In the 1970s, the expansion of the process of the privatization of nature was considered an excellent solution, both by conservationist NGOs, concerned for the survival of forests and other ecosystems and in search of resources for this purpose, and also by the main capitalist governments of the North, headed up by the United States, who were seeking new ways of generating profits during a time of economic crisis. They sought solutions that could help overcome the crisis and benefit their big corporations. This was also the time of the beginning of the growth of speculative capital, which has gained increasingly greater ground in the globalized economy since then.

Speculative capital

In 1944, as the Second World War was coming to an end, a monetary agreement signed by the world’s most powerful capitalist countries in the U.S. town of Bretton Woods established that, from that point forward, the U.S. dollar would be the international reserve currency. This meant that the dollar would serve as the standard currency for all commercial and financial transactions among nations. However, in order for this to be possible, the U.S. central bank would have to maintain gold reserves equivalent to the volume of dollars issued.

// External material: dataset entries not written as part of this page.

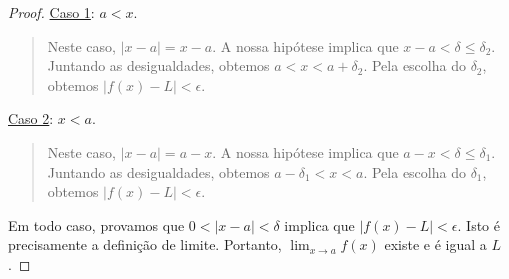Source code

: \begin{proof}
	\uline{Caso 1}: $a < x$.
		
	\begin{quote}
		Neste caso, $|x-a|=x-a$. A nossa hipótese implica que $x-a<\delta\leq\delta_2$. Juntando as desigualdades, obtemos
		$a < x < a+\delta_2$. Pela escolha do $\delta_2$, obtemos $|f(x)-L|<\epsilon$.
	\end{quote}
	
	\uline{Caso 2}: $x < a$.
		
	\begin{quote}
		Neste caso, $|x-a|=a-x$. A nossa hipótese implica que $a-x<\delta\leq\delta_1$. Juntando as desigualdades, obtemos
		$a-\delta_1 < x < a$. Pela escolha do $\delta_1$, obtemos $|f(x)-L|<\epsilon$.
	\end{quote}
	
	Em todo caso, provamos que $0<|x-a|<\delta$ implica que $|f(x)-L|<\epsilon$. Isto é precisamente a definição de limite. Portanto, $\lim_{x\to a}f(x)$ existe e é igual a $L$.
\end{proof}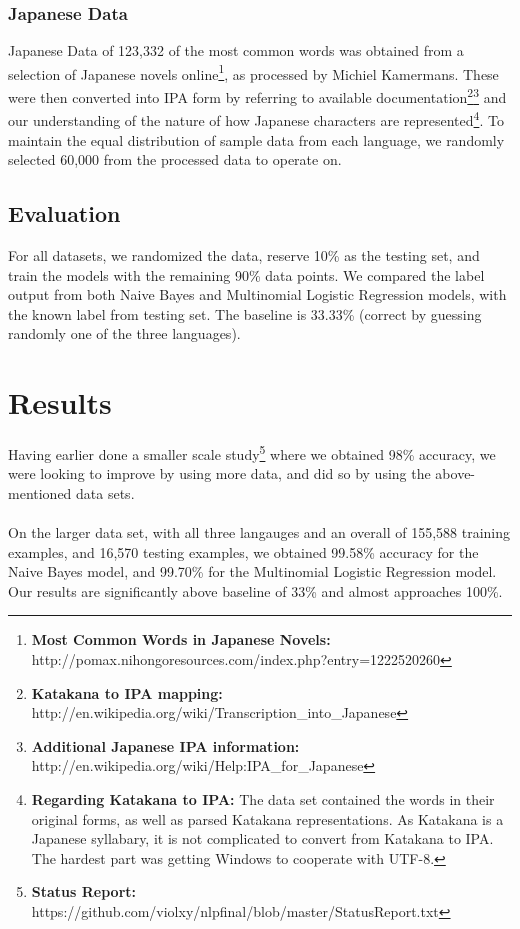 \documentclass[a4paper]{article}
\begin{document}
\subsubsection{Japanese Data}
Japanese Data of 123,332 of the most common words was obtained from a selection of Japanese novels online\footnote{\textbf{Most Common Words in Japanese Novels:} http://pomax.nihongoresources.com/index.php?entry=1222520260}, as processed by Michiel Kamermans. These were then converted into IPA form by referring to available documentation\footnote{\textbf{Katakana to IPA mapping: }http://en.wikipedia.org/wiki/Transcription\_into\_Japanese}\footnote{\textbf{Additional Japanese IPA information: }http://en.wikipedia.org/wiki/Help:IPA\_for\_Japanese} and our understanding of the nature of how Japanese characters are represented\footnote{\textbf{Regarding Katakana to IPA: }The data set contained the words in their original forms, as well as parsed Katakana representations. As Katakana is a Japanese syllabary, it is not complicated to convert from Katakana to IPA. The hardest part was getting Windows to cooperate with UTF-8.}. To maintain the equal distribution of sample data from each language, we randomly selected 60,000 from the processed data to operate on.


\subsection{Evaluation}
For all datasets, we randomized the data, reserve 10\% as the testing set, and train the models with the remaining 90\% data points. We compared the label output from both Naive Bayes and Multinomial Logistic Regression models, with the known label from testing set. The baseline is 33.33\% (correct by guessing randomly one of the three languages).

\section{Results}
Having earlier done a smaller scale study\footnote{\textbf{Status Report:} https://github.com/violxy/nlpfinal/blob/master/StatusReport.txt} where we obtained 98\% accuracy, we were looking to improve by using more data, and did so by using the above-mentioned data sets.\\
\\On the larger data set, with all three langauges and an overall of 155,588 training examples, and 16,570 testing examples, we obtained 99.58\% accuracy for the Naive Bayes model, and 99.70\% for the Multinomial Logistic Regression model. Our results are significantly above baseline of 33\% and almost approaches 100\%.\\
\end{document}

In this way, the currencies of the other countries would have fixed parity with the dollar, which would be directly convertible to a fixed amount of gold, thus guaranteeing the financial backing of all international transactions from then on.

However, in the early 1970s, due to the fall in profit rates for big U.S. companies, the U.S. government decided to terminate the convertibility of the dollar to gold. This meant the end of the international monetary system based on the gold standard. Until then, the money in circulation was primarily productive capital, or rather, capital resulting from concrete productive activities, such as industrial production and agriculture. But from that point on, an ever greater share of “money” began to circulate in the form of so-called speculative capital, capital that is aimed at generating profits but without contributing to production, for example, through stock markets, foreign debt “securities” and interest on these “securities”, etc. Strangely, even though no concrete productive activity is involved, the profits obtained in this way are considered real within the international financial system, and big capitalist operators like banks and corporations succeeded in raising their profit rates once again, albeit through speculative activities (10). Today, the total value of speculative capital, made up of stocks, bonds, and other types of tradable instruments or securities, is several times greater than the value of productive capital. This is the logic of earning money “without doing anything”.

The growth of speculative capital is closely linked to the rise of neoliberalism, with its policies of privatization and a free market economy, although the state continues to play a very active role for the benefit of big companies. Policies of explicit support for private enterprise contributed significantly to the growth of the billion-dollar debts accumulated by the countries of the South, as well as increased exploitation, extraction and privatization of “natural resources”. And it is the populations of these countries that have paid a heavy price for all this.

In recent years, financial speculation has taken ever greater control over the economy, including by way of environmental services, seeking to create new “natural commodities” that can then be “traded”. This could be described as a growing process of “financialization” of nature, which was strongly motivated by the latest economic-financial crisis in 2007-2008. As a result of this crisis, instead of a move by governments to regulate financial markets, there has been increased interest in “diversifying investments”, for example, by investing in environmental services but also in other areas, such as the land market. This is why financial market experts are devoting much more time to finding ways to incorporate environmental services into financial markets, in search of new profits (11).


(10)Carcanholo, Reinaldo A. and Paulo Nakatani, ´Capitalismo Especulativo e Alternativas para América Latina´,

(11) Tricarico, Antônio, “The ´financial enclosure´ of the commons´,, 2011.